> _Exercise requirements_
Beneath this instruction is a listing. Transcribe from it only the stretch from the line with "- 📊 Skilled" through the line with "- 🍺 **Drinking", both end lines included, exactly as written.

> _Given records_

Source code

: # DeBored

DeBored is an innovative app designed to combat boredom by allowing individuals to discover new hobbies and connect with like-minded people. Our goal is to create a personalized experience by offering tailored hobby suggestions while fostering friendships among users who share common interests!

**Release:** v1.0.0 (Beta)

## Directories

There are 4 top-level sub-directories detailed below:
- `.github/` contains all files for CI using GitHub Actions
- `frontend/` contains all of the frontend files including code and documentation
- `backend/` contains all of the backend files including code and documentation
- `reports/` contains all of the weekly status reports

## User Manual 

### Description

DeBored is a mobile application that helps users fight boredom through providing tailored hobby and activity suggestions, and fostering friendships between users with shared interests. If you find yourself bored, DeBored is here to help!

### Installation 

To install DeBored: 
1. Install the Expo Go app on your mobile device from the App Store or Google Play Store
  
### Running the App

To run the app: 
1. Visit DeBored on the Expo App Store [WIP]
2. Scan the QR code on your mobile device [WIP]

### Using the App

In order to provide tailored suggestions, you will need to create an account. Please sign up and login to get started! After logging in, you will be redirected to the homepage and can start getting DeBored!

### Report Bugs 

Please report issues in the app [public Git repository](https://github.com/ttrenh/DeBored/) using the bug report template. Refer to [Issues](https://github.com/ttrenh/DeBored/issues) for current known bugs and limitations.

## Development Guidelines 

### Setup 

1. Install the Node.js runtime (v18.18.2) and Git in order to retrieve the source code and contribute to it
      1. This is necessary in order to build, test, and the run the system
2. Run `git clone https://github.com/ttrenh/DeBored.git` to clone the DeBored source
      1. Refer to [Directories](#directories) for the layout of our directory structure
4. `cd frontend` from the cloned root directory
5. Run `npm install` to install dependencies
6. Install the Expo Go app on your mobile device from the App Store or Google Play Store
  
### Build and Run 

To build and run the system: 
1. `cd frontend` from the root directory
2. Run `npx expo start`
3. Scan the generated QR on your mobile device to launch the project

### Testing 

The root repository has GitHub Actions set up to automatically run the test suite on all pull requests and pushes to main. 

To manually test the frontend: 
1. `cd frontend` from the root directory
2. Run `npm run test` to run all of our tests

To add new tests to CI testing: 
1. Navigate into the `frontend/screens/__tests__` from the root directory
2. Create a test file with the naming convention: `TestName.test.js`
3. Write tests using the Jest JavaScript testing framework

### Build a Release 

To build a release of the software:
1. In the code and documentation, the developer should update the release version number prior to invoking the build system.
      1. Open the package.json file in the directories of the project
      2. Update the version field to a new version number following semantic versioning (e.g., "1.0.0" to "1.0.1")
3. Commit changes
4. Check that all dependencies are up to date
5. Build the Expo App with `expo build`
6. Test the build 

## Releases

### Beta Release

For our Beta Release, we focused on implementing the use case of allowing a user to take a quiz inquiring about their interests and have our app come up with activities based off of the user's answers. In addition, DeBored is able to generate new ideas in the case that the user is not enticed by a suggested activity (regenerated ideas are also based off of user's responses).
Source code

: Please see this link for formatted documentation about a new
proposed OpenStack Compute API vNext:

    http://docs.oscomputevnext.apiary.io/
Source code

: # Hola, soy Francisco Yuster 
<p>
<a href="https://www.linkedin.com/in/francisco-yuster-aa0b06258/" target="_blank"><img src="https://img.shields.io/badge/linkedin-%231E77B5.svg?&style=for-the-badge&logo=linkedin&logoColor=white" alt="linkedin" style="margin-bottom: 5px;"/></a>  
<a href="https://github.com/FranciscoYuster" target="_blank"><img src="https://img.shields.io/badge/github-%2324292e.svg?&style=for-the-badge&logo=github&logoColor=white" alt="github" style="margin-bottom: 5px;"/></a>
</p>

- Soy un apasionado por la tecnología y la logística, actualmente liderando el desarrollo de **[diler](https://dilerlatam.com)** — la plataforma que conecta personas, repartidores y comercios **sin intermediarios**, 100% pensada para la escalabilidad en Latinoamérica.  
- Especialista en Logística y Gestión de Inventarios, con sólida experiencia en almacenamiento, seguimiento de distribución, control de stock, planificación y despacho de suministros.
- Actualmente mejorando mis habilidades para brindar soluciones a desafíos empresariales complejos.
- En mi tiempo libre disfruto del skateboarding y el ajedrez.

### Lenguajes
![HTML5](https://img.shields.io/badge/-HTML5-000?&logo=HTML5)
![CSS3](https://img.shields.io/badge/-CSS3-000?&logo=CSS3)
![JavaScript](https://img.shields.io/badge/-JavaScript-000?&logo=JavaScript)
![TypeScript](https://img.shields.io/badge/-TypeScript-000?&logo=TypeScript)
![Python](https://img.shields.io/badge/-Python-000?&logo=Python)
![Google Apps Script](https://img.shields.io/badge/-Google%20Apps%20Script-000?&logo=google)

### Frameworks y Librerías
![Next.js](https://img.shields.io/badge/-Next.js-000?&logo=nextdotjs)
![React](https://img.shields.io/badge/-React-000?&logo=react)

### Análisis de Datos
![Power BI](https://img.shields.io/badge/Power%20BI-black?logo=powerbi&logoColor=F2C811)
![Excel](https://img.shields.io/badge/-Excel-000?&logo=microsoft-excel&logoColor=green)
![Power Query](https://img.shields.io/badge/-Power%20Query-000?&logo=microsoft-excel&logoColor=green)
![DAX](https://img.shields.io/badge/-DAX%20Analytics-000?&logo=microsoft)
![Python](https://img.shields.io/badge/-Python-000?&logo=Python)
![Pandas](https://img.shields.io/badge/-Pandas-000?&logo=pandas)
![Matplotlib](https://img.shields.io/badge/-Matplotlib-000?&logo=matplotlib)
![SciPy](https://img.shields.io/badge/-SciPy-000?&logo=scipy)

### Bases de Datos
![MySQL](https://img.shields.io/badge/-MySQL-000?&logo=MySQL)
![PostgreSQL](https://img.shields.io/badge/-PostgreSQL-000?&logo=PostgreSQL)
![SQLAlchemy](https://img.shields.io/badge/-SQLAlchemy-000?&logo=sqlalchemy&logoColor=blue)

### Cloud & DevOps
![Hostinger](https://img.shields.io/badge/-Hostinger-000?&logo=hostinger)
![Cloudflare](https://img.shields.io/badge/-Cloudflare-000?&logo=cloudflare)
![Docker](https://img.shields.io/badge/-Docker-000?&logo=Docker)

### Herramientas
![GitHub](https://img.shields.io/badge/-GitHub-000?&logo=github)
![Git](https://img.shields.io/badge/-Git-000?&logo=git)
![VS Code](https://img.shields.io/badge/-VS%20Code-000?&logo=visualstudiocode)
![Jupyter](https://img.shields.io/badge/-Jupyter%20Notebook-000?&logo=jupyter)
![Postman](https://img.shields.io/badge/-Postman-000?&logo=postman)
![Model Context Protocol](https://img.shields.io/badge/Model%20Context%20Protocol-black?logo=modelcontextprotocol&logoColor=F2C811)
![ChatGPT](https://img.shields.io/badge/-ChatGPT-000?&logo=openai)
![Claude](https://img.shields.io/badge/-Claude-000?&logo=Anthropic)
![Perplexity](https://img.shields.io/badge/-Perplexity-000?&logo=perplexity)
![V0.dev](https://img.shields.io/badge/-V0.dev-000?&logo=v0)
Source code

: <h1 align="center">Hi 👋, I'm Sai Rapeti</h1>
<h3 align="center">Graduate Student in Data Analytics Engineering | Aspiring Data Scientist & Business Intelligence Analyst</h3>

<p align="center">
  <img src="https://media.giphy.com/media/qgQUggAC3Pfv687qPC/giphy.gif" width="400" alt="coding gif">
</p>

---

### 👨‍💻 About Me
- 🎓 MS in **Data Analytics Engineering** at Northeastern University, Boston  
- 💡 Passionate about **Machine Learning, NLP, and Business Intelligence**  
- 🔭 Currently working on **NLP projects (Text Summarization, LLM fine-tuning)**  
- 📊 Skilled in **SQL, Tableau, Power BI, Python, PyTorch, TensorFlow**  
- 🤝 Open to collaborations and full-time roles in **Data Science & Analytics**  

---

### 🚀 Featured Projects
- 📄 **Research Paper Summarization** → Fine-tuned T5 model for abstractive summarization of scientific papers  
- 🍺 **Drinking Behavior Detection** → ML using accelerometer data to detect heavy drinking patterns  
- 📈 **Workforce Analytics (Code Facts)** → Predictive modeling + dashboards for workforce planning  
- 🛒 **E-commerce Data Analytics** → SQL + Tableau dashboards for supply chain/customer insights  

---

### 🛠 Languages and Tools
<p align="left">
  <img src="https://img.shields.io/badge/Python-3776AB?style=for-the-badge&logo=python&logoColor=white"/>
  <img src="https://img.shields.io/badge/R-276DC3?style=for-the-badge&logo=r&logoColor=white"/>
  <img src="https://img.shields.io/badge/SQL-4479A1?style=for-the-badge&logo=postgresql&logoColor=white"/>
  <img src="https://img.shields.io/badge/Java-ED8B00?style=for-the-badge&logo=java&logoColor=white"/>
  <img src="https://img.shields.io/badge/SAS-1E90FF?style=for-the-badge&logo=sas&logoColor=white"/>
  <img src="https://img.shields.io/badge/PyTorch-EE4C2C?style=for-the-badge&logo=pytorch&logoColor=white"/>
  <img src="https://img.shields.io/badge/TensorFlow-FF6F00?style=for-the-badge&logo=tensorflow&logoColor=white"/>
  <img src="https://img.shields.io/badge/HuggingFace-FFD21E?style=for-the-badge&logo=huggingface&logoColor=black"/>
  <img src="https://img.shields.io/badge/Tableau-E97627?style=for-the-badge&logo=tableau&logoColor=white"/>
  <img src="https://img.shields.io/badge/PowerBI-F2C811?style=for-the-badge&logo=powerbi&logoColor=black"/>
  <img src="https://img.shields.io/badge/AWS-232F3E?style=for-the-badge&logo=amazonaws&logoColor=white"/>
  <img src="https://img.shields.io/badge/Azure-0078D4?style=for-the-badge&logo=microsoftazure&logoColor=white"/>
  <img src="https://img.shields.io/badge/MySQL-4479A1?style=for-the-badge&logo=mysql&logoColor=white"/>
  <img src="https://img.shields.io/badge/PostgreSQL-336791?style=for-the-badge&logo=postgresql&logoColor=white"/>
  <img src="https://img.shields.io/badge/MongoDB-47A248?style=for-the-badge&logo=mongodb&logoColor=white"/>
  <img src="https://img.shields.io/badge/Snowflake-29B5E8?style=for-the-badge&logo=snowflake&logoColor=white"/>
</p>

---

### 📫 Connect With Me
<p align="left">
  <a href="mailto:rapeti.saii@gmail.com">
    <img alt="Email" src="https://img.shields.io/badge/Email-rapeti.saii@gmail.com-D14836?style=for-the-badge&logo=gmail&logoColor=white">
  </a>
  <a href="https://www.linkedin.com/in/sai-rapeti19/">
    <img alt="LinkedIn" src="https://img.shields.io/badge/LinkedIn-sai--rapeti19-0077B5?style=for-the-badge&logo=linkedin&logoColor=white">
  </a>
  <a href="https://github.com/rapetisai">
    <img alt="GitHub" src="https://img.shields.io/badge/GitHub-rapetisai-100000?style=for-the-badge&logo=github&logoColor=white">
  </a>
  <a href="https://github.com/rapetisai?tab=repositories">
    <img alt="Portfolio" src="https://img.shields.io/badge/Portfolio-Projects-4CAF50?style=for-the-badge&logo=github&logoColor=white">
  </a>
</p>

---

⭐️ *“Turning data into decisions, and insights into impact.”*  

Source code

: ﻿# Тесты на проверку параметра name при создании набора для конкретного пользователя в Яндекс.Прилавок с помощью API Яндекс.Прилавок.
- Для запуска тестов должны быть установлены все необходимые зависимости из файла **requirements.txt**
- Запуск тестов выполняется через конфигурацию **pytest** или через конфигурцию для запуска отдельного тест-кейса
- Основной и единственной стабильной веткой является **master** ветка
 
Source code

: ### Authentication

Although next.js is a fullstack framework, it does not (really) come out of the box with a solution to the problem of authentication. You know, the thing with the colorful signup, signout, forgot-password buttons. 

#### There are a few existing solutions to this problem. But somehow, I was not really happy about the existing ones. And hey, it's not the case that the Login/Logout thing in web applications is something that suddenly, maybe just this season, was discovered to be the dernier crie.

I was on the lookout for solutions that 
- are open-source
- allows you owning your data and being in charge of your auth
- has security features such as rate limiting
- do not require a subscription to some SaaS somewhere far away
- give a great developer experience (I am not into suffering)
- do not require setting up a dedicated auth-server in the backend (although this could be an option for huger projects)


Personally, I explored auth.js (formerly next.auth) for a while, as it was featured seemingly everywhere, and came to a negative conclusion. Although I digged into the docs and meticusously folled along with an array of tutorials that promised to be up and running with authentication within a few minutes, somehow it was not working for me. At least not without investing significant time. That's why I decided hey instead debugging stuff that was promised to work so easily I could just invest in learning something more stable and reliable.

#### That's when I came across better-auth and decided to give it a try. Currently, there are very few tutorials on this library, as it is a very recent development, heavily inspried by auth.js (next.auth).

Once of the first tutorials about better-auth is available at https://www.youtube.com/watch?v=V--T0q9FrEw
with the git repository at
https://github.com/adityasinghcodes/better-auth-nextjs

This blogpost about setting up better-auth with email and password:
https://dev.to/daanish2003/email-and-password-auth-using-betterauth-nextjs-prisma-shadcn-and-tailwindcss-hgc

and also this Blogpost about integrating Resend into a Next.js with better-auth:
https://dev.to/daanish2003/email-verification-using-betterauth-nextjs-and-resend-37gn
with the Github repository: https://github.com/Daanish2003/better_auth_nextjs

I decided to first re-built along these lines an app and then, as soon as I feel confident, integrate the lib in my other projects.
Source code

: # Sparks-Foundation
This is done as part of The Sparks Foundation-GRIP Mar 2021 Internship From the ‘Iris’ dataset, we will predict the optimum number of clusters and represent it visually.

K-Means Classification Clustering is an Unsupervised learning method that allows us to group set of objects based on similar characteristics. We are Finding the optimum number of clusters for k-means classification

> _Response below_
- 📊 Skilled in **SQL, Tableau, Power BI, Python, PyTorch, TensorFlow**  
- 🤝 Open to collaborations and full-time roles in **Data Science & Analytics**  

---

### 🚀 Featured Projects
- 📄 **Research Paper Summarization** → Fine-tuned T5 model for abstractive summarization of scientific papers  
- 🍺 **Drinking Behavior Detection** → ML using accelerometer data to detect heavy drinking patterns  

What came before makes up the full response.